Beaumont Hospital researchers are hoping that two common drugs can help treat COVID-19 patients.
The drugs are naltrexone and ketamine. Naltrexone is used to treat inflammatory pain conditions and addiction. Ketamine is an anesthetic that also has anti-inflammatory properties.
The study is called SINK COVID-19, or the Study of Immunomodulation using Naltrexone and Ketamine for COVID-19.
Dr. Matthew Sims, Director of Infectious Disease Research for Beaumont, said that researchers hope the two drugs can interrupt the severe, damaging immune system response that can occur in COVID-19 patients.
“The addition of these two medications, as immunomodulators, to the treatment regimen of patients with COVID-19 has potential to decrease the severity of this disease by reducing the autoimmune, hyperinflammatory stages of the virus which is destructive to normal tissue and, when unchecked, rapidly leads to death,” Sims said.
“This study is twofold. It's looking at whether naltrexone can prevent progression to the worst forms of COVID, and whether ketamine can rescue people who have gotten worse.”
Sims said researchers will administer naltrexone to patients in the earlier stages of COVID-19. If the disease worsens, they’ll then receive ketamine.
Some patients enrolled in the study will receive a placebo rather than naltrexone, Sims said.
“These kinds of studies really have to be done that way, because if you don't use a placebo, you'll never really know,” Sims said. “Did the people get better because of the drug, or was there something else going on?

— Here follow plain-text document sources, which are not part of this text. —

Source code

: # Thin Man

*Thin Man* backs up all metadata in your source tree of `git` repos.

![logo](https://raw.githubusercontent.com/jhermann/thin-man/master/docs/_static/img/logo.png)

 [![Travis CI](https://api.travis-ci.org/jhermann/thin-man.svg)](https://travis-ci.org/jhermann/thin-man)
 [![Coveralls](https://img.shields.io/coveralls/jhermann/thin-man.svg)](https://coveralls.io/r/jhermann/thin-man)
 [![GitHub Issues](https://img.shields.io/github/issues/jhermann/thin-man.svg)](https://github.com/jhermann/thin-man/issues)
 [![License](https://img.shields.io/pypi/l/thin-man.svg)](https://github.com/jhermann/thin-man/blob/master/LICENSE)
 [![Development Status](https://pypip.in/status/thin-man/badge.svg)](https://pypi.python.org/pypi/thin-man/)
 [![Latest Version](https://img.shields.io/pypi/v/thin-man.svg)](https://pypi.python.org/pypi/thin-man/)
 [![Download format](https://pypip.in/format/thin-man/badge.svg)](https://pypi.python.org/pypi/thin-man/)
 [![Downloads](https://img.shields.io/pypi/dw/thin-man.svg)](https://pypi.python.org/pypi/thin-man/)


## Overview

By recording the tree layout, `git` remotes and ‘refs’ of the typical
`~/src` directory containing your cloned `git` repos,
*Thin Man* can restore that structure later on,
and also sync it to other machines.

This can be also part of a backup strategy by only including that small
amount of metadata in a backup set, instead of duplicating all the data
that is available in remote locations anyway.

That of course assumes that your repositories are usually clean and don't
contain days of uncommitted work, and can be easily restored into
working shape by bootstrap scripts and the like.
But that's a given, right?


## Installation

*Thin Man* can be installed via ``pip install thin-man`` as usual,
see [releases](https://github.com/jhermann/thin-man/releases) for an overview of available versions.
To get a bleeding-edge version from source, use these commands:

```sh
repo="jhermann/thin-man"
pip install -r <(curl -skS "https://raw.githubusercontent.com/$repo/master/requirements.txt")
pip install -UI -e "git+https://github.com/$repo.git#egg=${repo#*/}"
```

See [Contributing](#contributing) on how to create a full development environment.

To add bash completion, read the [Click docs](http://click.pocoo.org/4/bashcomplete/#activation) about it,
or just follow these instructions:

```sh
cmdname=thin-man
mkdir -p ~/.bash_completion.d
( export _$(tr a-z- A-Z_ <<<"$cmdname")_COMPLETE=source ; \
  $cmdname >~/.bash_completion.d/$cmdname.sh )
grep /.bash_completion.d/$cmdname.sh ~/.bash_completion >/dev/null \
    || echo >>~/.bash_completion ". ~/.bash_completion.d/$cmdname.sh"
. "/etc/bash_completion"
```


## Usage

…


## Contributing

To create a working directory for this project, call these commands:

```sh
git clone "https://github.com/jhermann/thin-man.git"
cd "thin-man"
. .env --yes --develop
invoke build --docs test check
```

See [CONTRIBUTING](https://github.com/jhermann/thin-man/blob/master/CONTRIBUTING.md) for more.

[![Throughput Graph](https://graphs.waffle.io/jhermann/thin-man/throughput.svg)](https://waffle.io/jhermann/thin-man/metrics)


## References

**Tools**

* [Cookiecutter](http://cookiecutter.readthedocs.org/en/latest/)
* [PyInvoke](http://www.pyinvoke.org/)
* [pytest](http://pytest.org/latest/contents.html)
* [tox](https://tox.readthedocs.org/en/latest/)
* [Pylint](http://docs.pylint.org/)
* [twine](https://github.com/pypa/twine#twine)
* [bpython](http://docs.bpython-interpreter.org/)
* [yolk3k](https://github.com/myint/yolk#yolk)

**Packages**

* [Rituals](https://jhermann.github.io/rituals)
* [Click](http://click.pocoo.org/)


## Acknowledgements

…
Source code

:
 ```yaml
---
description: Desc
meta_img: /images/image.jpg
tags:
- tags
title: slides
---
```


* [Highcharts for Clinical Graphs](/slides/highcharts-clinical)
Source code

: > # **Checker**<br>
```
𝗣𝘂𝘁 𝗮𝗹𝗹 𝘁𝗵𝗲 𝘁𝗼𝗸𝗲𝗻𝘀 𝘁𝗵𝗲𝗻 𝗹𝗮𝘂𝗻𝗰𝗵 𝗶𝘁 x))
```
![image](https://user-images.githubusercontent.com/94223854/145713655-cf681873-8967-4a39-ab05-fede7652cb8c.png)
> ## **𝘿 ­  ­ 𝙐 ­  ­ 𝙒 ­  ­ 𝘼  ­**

You have to be able to control it against nothing, basically.”
Sims said researchers hope to recruit 500 volunteers for the study from Beaumont-Royal Oak. He said it’s unclear when they’ll be able to get enough participants, especially since COVID-19 cases are declining in Metro Detroit. However, Sims said they’ll be able to do an interim analysis once they have results from 75 patients.
Sims said naltrexone and ketamine are generally considered to be very safe drugs, and will be administered in lower-than-normal doses to COVID patients. He said he’s not aware of any other U.S. researchers who have looked into this drug combination as a possible COVID treatment.
“We did a search, we couldn’t find anything,” Sims said. “Nobody else seems to have looked at this.”
The study has received U.S. Food and Drug Administration approval. Dr. Annas Aljassem is a study co-investigator along with Sims. Investigative team members also include Dr. Carl Lauter and Dr. Levi Hall. It will be funded through the Beaumont Foundation, and several health system donors.